Um novo contingente de judeus chegou à ilha em 1659, quando a WIC concedeu a Issac Acosta  (Issac da Costa), de Amsterdã, mais uma Carta de Privilégios, autorizando-o a levar judeus para Curaçau. O grupo de 70 por ele organizados chegou à ilha, levando consigo um presente para a Congregação Mikvé Israel, enviado pela comunidade de Amsterdã: um Sefer Torá que ainda hoje é usado na Sinagoga Mikvé Israel-Emanuel.

Em 1659, Stuyvesant, então governador da Nova Amsterdã, queixou-se aos diretores da Companhia que os judeus de Curaçau tinham sido “autorizados a possuir escravos e tinham outros privilégios que não eram usufruídos pelos demais colonos de Nova Amsterdã”. Ele pedia para os habitantes de sua colônia “se não mais, pelo menos os mesmos privilégios que tinham os judeus usurários e ambiciosos”, como os definia.

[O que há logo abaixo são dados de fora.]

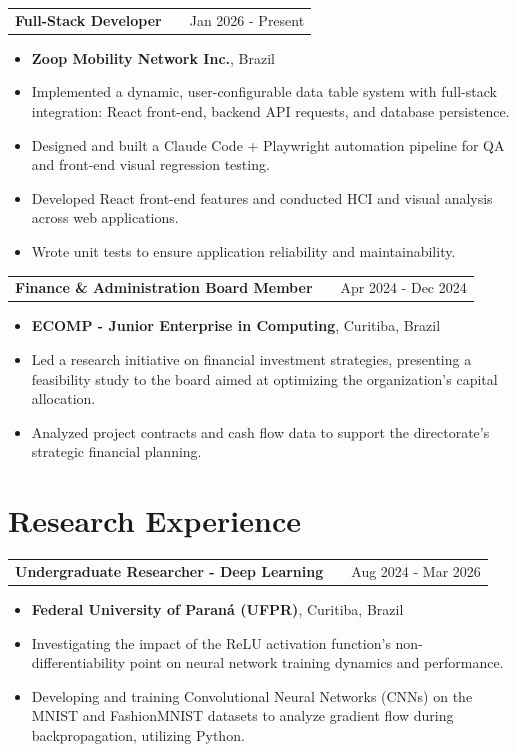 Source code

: \documentclass[a4paper,12pt]{article}
\makeatletter
\newenvironment{joblong}[2]
    {
    \begin{tabularx}{\linewidth}{@{}l X r@{}}
    \textbf{#1} & \hfill &  #2 \\[3.75pt]
    \end{tabularx}
    \begin{minipage}[t]{\linewidth}
    \begin{itemize}[nosep,after=\strut, leftmargin=1em, itemsep=3pt,label=--]
    }
    {
    \end{itemize}
    \end{minipage}    
    }
\makeatother
\begin{document}
\begin{joblong}{Full-Stack Developer}{Jan 2026 - Present}
\item \textbf{Zoop Mobility Network Inc.}, Brazil
\item Implemented a dynamic, user-configurable data table system with full-stack integration: React front-end, backend API requests, and database persistence.
\item Designed and built a Claude Code + Playwright automation pipeline for QA and front-end visual regression testing.
\item Developed React front-end features and conducted HCI and visual analysis across web applications.
\item Wrote unit tests to ensure application reliability and maintainability.
\end{joblong}

\begin{joblong}{Finance \& Administration Board Member}{Apr 2024 - Dec 2024}
\item \textbf{ECOMP - Junior Enterprise in Computing}, Curitiba, Brazil
\item Led a research initiative on financial investment strategies, presenting a feasibility study to the board aimed at optimizing the organization's capital allocation.
\item Analyzed project contracts and cash flow data to support the directorate's strategic financial planning.
\end{joblong}

\section{Research Experience}

\begin{joblong}{Undergraduate Researcher - Deep Learning}{Aug 2024 - Mar 2026}
\item \textbf{Federal University of Paraná (UFPR)}, Curitiba, Brazil
\item Investigating the impact of the ReLU activation function's non-differentiability point on neural network training dynamics and performance.
\item Developing and training Convolutional Neural Networks (CNNs) on the MNIST and FashionMNIST datasets to analyze gradient flow during backpropagation, utilizing Python.
\end{joblong}

\end{document}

Não tardou para que os judeus descobrissem que a agricultura não era uma atividade economicamente viável. Seus esforços pareciam inúteis perante o clima, a aridez do solo e os contínuos períodos de seca. A maior parte deles passaram então a atuar no comércio e principalmente no lucrativo contrabando com as ilhas vizinhas. Porém, pelos termos das Cartas de Privilégios concedidas pela WIC, não era permitido aos judeus atuar no comércio, principalmente porque isto ia contra os interesses da Companhia. No entanto, fracassaram as inúmeras tentativas feitas pela mesma para impedir essa situação.

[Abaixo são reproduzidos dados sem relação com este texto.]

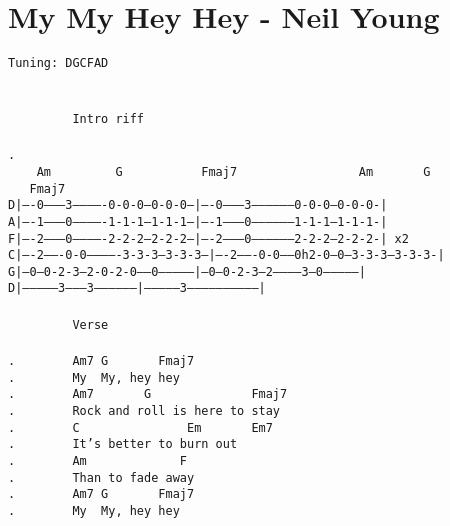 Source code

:\newpage
\section{My My Hey Hey - Neil Young}
\label{My My Hey Hey - Neil Young}
\texttt{Tuning:\ DGCFAD\\
\\
\\
\ \ \ \ \ \ \ \ \lbrack\ Intro\ riff\rbrack\\
\\
. \ \ \ \ Am\ \ \ \ \ \ \ \ \ G\ \ \ \ \ \ \ \ \ \ \ Fmaj7\ \ \ \ \ \ \ \ \ \ \ \ \ \ \ \ \ Am\ \ \ \ \ \ \ G\ \ \ \ \ \ \ \ \ \ \ \ \ \ Fmaj7\\
D|----0---------3-------------0-0-0--0-0-0--|----0---------3-----------------0-0-0--0-0-0-|\\
A|----1---------0-------------1-1-1--1-1-1--|----1---------0-----------------1-1-1--1-1-1-|\\
F|----2---------0-------------2-2-2--2-2-2--|----2---------0-----------------2-2-2--2-2-2-|\ x2\\
C|----2-------0-0-------------3-3-3--3-3-3--|----2-------0-0-----0h2-0---0---3-3-3--3-3-3-|\\
G|--0---0-2-3---2-0-2-0-----0---------------|--0---0-2-3---2-----------3---0--------------|\\
D|--------------3---------3-----------------|--------------3------------------------------|\\
\\
\ \ \ \ \ \ \ \ \lbrack\ Verse\rbrack\\
\\
. \ \ \ \ \ \ \ Am7\ G\ \ \ \ \ \ \ Fmaj7\\
. \ \ \ \ \ \ \ My\ \ My,\ hey\ hey\\
. \ \ \ \ \ \ \ Am7\ \ \ \ \ \ \ G\ \ \ \ \ \ \ \ \ \ \ \ \ \ Fmaj7\\
. \ \ \ \ \ \ \ Rock\ and\ roll\ is\ here\ to\ stay\\
. \ \ \ \ \ \ \ C\ \ \ \ \ \ \ \ \ \ \ \ \ \ \ Em\ \ \ \ \ \ \ Em7\\
. \ \ \ \ \ \ \ It's\ better\ to\ burn\ out\\
. \ \ \ \ \ \ \ Am\ \ \ \ \ \ \ \ \ \ \ \ \ F\\
. \ \ \ \ \ \ \ Than\ to\ fade\ away\\
. \ \ \ \ \ \ \ Am7\ G\ \ \ \ \ \ \ Fmaj7\\
. \ \ \ \ \ \ \ My\ \ My,\ hey\ hey\\
\\
}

Ademais, em plena transgressão das instruções enviadas pela WIC, as autoridades locais eram coniventes com o comércio, principalmente o que se desenvolvera em 1656, entre os judeus de Curaçau e Isaac de Fonseca, de Barbados, e que acabaria minando o monopólio comercial da Companhia das Índias Ocidentais na região. Entre outros, as autoridades de Curaçau decidiram não interferir quando Fonseca ameaçou redirecionar seu comércio à Jamaica, abandonando Curaçau. Em 1657, já era intenso o comércio entre Nova Amsterdã e Curaçau, controlado principalmente pelos judeus e que contribuiu grandemente para o desenvolvimento comercial das duas colônias.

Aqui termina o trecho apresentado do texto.